Связь с трактатами европейских философов XVII века роднит «Левиафана» с «Грузом 200» - более радикальным высказыванием о событиях в постсоветской России, где персонаж, сыгранный также Алексеем Серебряковым, упоминает «Город солнца» Томмазо Кампанеллы. У Звягинцева нет мертвых солдат и изнасилования бутылкой. У него соседствуют три иконки на водительской панели полицейского кузовка с тремя изображениями гологрудых красавиц (верных спутниц дальнобойщиков). Или в сабантуйном тире расстреливают портреты вождей (от Ленина до Горбачева). Наконец, на берегу лежит исполинский скелет голубого кита, к которому прибегает плакать Рома, расстроенный тем, что все идет наперекосяк (и чем дальше, тем хуже). Скелет не только рифмуется с остовами кораблей и разрушенной церковью, где поочередно ищут передышки мальчик и его отец, но выступает наглядной метафорой всей картины.
|
|
На морском просторе резвится кит - в противовес тонущим в иле костям.

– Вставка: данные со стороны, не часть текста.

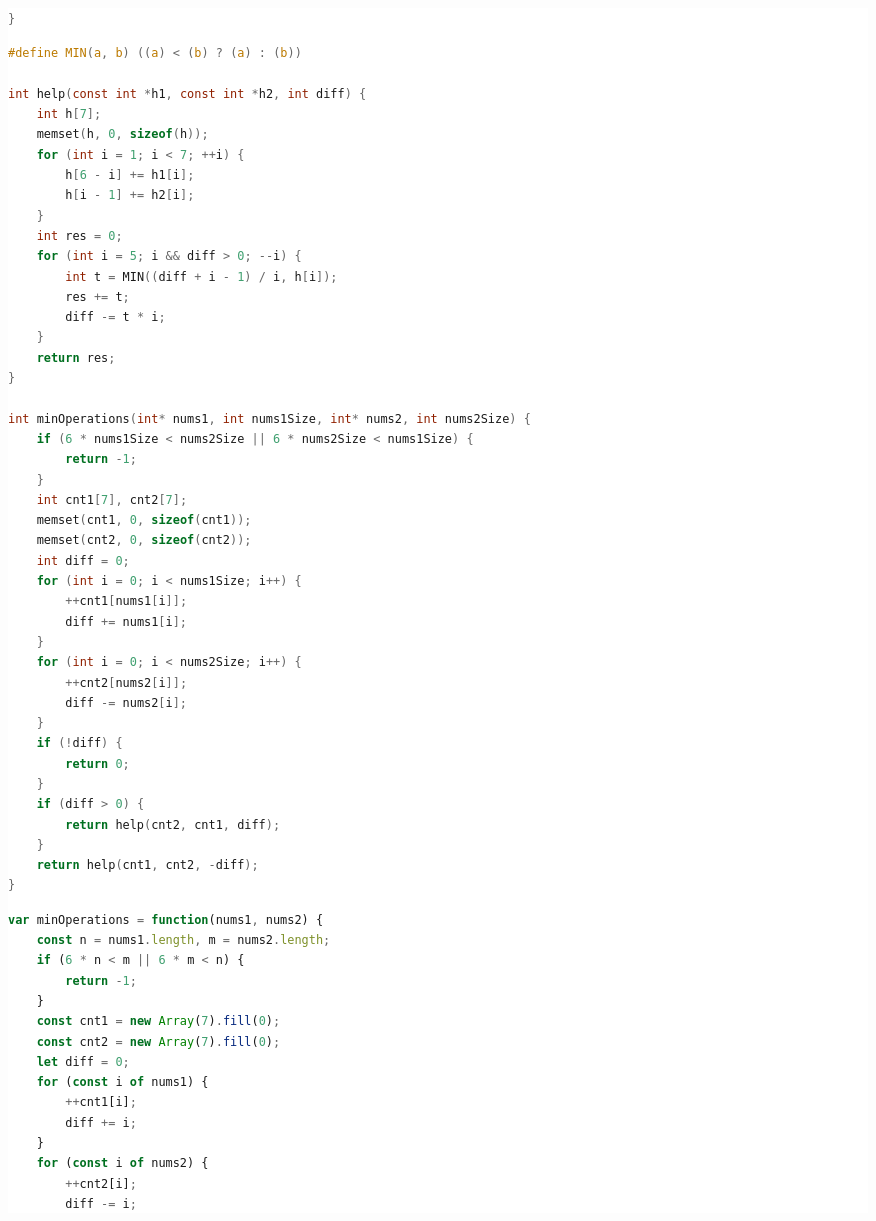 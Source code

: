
 ```C# [sol1-C#]
}
```

```C [sol1-C]
#define MIN(a, b) ((a) < (b) ? (a) : (b))

int help(const int *h1, const int *h2, int diff) {
    int h[7];
    memset(h, 0, sizeof(h));
    for (int i = 1; i < 7; ++i) {
        h[6 - i] += h1[i];
        h[i - 1] += h2[i];
    }
    int res = 0;
    for (int i = 5; i && diff > 0; --i) {
        int t = MIN((diff + i - 1) / i, h[i]);
        res += t;
        diff -= t * i;
    }
    return res;
}

int minOperations(int* nums1, int nums1Size, int* nums2, int nums2Size) {
    if (6 * nums1Size < nums2Size || 6 * nums2Size < nums1Size) {
        return -1;
    }
    int cnt1[7], cnt2[7];
    memset(cnt1, 0, sizeof(cnt1));
    memset(cnt2, 0, sizeof(cnt2));
    int diff = 0;
    for (int i = 0; i < nums1Size; i++) {
        ++cnt1[nums1[i]];
        diff += nums1[i];
    }
    for (int i = 0; i < nums2Size; i++) {
        ++cnt2[nums2[i]];
        diff -= nums2[i];
    }
    if (!diff) {
        return 0;
    }
    if (diff > 0) {
        return help(cnt2, cnt1, diff);
    }
    return help(cnt1, cnt2, -diff);
}
```

```JavaScript [sol1-JavaScript]
var minOperations = function(nums1, nums2) {
    const n = nums1.length, m = nums2.length;
    if (6 * n < m || 6 * m < n) {
        return -1;
    }
    const cnt1 = new Array(7).fill(0);
    const cnt2 = new Array(7).fill(0);
    let diff = 0;
    for (const i of nums1) {
        ++cnt1[i];
        diff += i;
    }
    for (const i of nums2) {
        ++cnt2[i];
        diff -= i;
``` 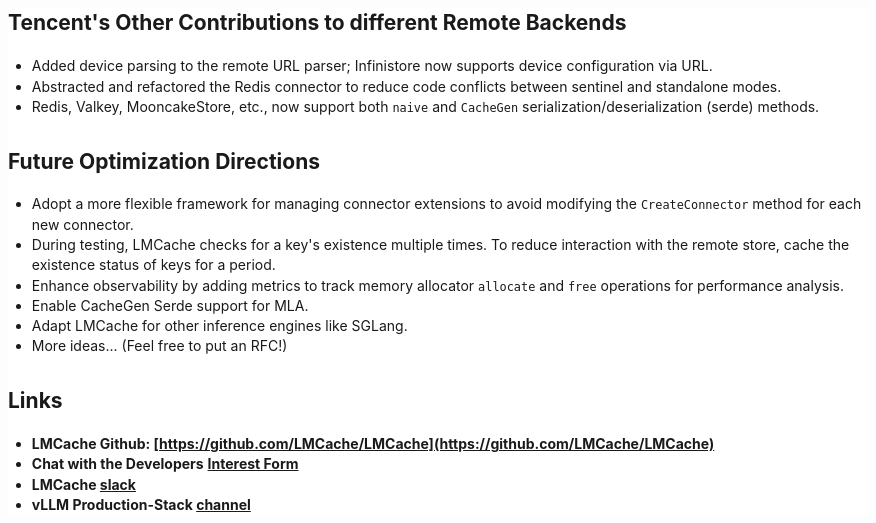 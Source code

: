 ## Tencent's Other Contributions to different Remote Backends
*   Added device parsing to the remote URL parser; Infinistore now supports device configuration via URL.
*   Abstracted and refactored the Redis connector to reduce code conflicts between sentinel and standalone modes.
*   Redis, Valkey, MooncakeStore, etc., now support both `naive` and `CacheGen` serialization/deserialization (serde) methods.

## Future Optimization Directions

*   Adopt a more flexible framework for managing connector extensions to avoid modifying the `CreateConnector` method for each new connector.
*   During testing, LMCache checks for a key's existence multiple times. To reduce interaction with the remote store, cache the existence status of keys for a period.
*   Enhance observability by adding metrics to track memory allocator `allocate` and `free` operations for performance analysis.
*   Enable CacheGen Serde support for MLA.
*   Adapt LMCache for other inference engines like SGLang.
*   More ideas... (Feel free to put an RFC!)


## Links
- **LMCache Github: [https://github.com/LMCache/LMCache](https://github.com/LMCache/LMCache)**
- **Chat with the Developers** **[Interest Form](https://forms.gle/mQfQDUXbKfp2St1z7)**
- **LMCache [slack](https://join.slack.com/t/lmcacheworkspace/shared_invite/zt-2viziwhue-5Amprc9k5hcIdXT7XevTaQ)**
- **vLLM Production-Stack [channel](https://vllm-dev.slack.com/archives/C089SMEAKRA)**
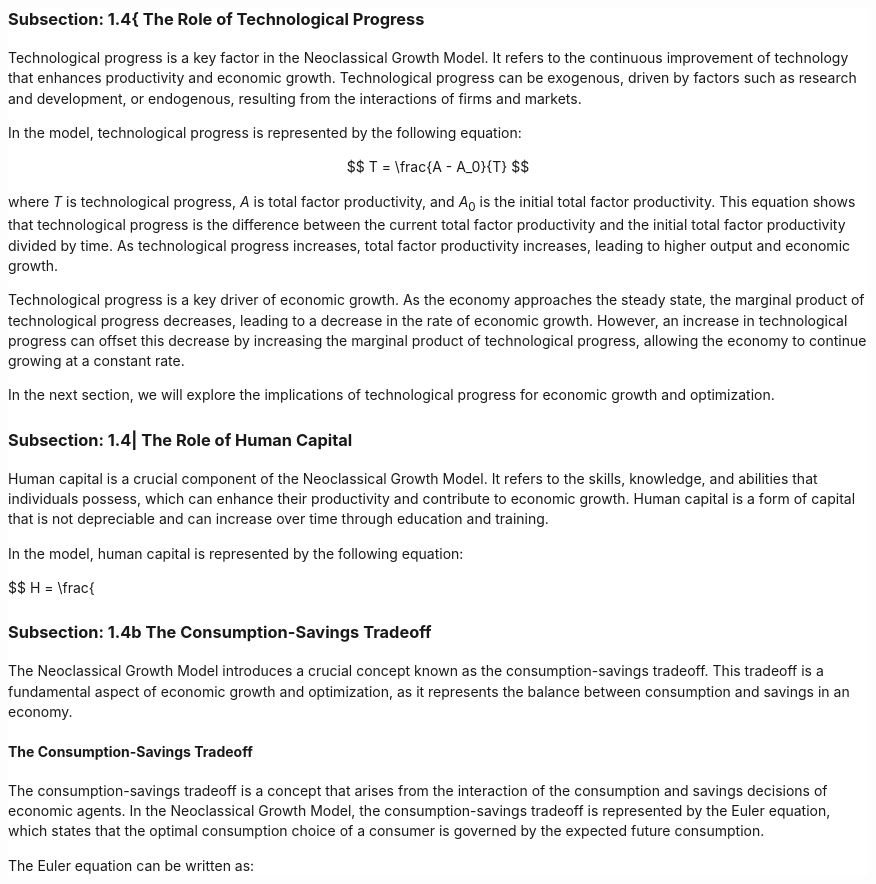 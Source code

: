 ### Subsection: 1.4{ The Role of Technological Progress

Technological progress is a key factor in the Neoclassical Growth Model. It refers to the continuous improvement of technology that enhances productivity and economic growth. Technological progress can be exogenous, driven by factors such as research and development, or endogenous, resulting from the interactions of firms and markets.

In the model, technological progress is represented by the following equation:

$$
T = \frac{A - A_0}{T}
$$

where $T$ is technological progress, $A$ is total factor productivity, and $A_0$ is the initial total factor productivity. This equation shows that technological progress is the difference between the current total factor productivity and the initial total factor productivity divided by time. As technological progress increases, total factor productivity increases, leading to higher output and economic growth.

Technological progress is a key driver of economic growth. As the economy approaches the steady state, the marginal product of technological progress decreases, leading to a decrease in the rate of economic growth. However, an increase in technological progress can offset this decrease by increasing the marginal product of technological progress, allowing the economy to continue growing at a constant rate.

In the next section, we will explore the implications of technological progress for economic growth and optimization.

### Subsection: 1.4| The Role of Human Capital

Human capital is a crucial component of the Neoclassical Growth Model. It refers to the skills, knowledge, and abilities that individuals possess, which can enhance their productivity and contribute to economic growth. Human capital is a form of capital that is not depreciable and can increase over time through education and training.

In the model, human capital is represented by the following equation:

$$
H = \frac{


### Subsection: 1.4b The Consumption-Savings Tradeoff

The Neoclassical Growth Model introduces a crucial concept known as the consumption-savings tradeoff. This tradeoff is a fundamental aspect of economic growth and optimization, as it represents the balance between consumption and savings in an economy.

#### The Consumption-Savings Tradeoff

The consumption-savings tradeoff is a concept that arises from the interaction of the consumption and savings decisions of economic agents. In the Neoclassical Growth Model, the consumption-savings tradeoff is represented by the Euler equation, which states that the optimal consumption choice of a consumer is governed by the expected future consumption.

The Euler equation can be written as:
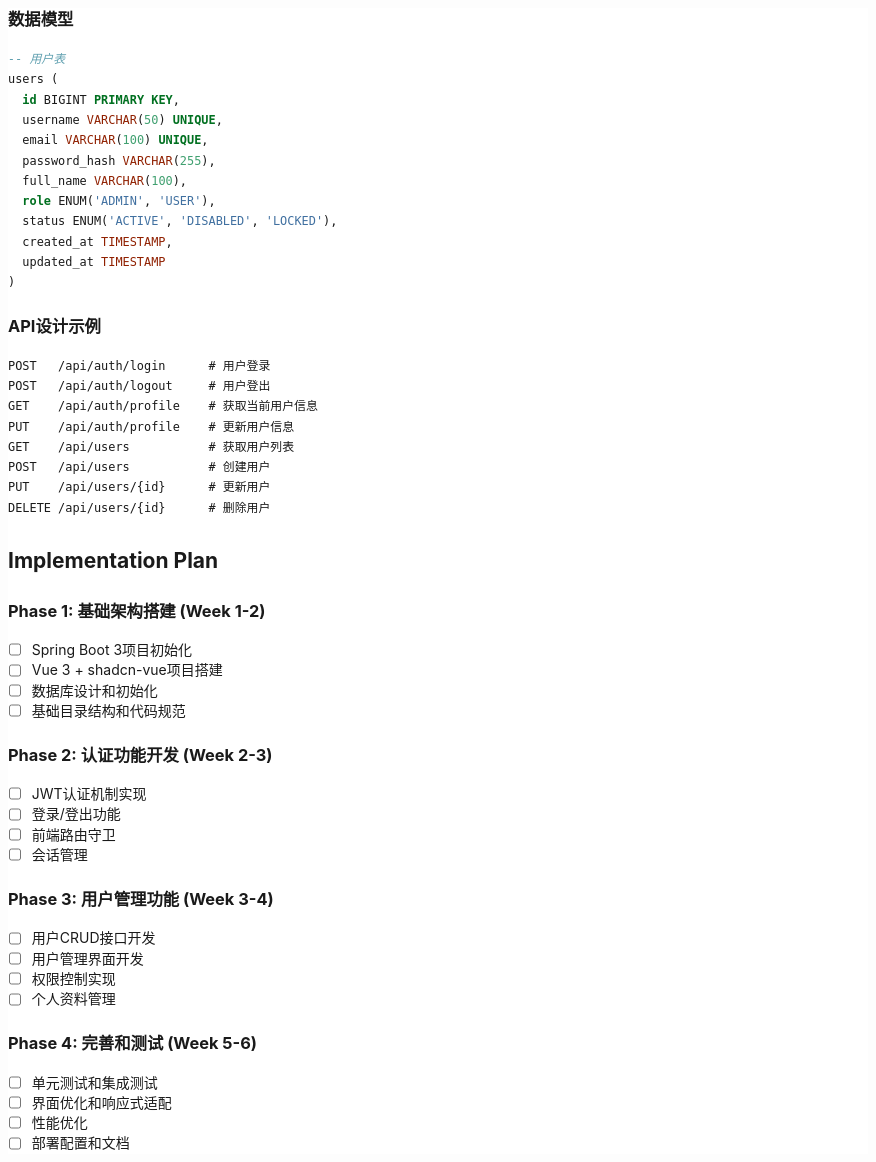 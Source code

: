 ### 数据模型
```sql
-- 用户表
users (
  id BIGINT PRIMARY KEY,
  username VARCHAR(50) UNIQUE,
  email VARCHAR(100) UNIQUE,
  password_hash VARCHAR(255),
  full_name VARCHAR(100),
  role ENUM('ADMIN', 'USER'),
  status ENUM('ACTIVE', 'DISABLED', 'LOCKED'),
  created_at TIMESTAMP,
  updated_at TIMESTAMP
)
```

### API设计示例
```
POST   /api/auth/login      # 用户登录
POST   /api/auth/logout     # 用户登出
GET    /api/auth/profile    # 获取当前用户信息
PUT    /api/auth/profile    # 更新用户信息
GET    /api/users           # 获取用户列表
POST   /api/users           # 创建用户
PUT    /api/users/{id}      # 更新用户
DELETE /api/users/{id}      # 删除用户
```

## Implementation Plan

### Phase 1: 基础架构搭建 (Week 1-2)
- [ ] Spring Boot 3项目初始化
- [ ] Vue 3 + shadcn-vue项目搭建
- [ ] 数据库设计和初始化
- [ ] 基础目录结构和代码规范

### Phase 2: 认证功能开发 (Week 2-3)
- [ ] JWT认证机制实现
- [ ] 登录/登出功能
- [ ] 前端路由守卫
- [ ] 会话管理

### Phase 3: 用户管理功能 (Week 3-4)
- [ ] 用户CRUD接口开发
- [ ] 用户管理界面开发
- [ ] 权限控制实现
- [ ] 个人资料管理

### Phase 4: 完善和测试 (Week 5-6)
- [ ] 单元测试和集成测试
- [ ] 界面优化和响应式适配
- [ ] 性能优化
- [ ] 部署配置和文档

Новый «левиафан» (в любом из значений), новый виток повторяющейся бесконечной истории, растерявшей от этих бесконечных повторов истинный смысл слов и действий. История, которая в фильме Звягинцева показана словно с заднего сиденья, сквозь призму лобового стекла. Борьба всех против всех, торжество людей в черных автомобилях - и снова под музыку Гласса тянутся длинные последние планы, пока взволнованная стихия играется с яркой бочкой за миг до финальных титров.
«Левиафан» в прокате с 5 февраля.
Ссылки по теме:
Статьи:
Фаны и профаны. Пан или «Левиафан»?
Новости:
Иностранные фильмы, номинированные на «Оскар 2015»
«Левиафан» поборется за «Оскар»
«Левиафан» стал обладателем «Золотого глобуса»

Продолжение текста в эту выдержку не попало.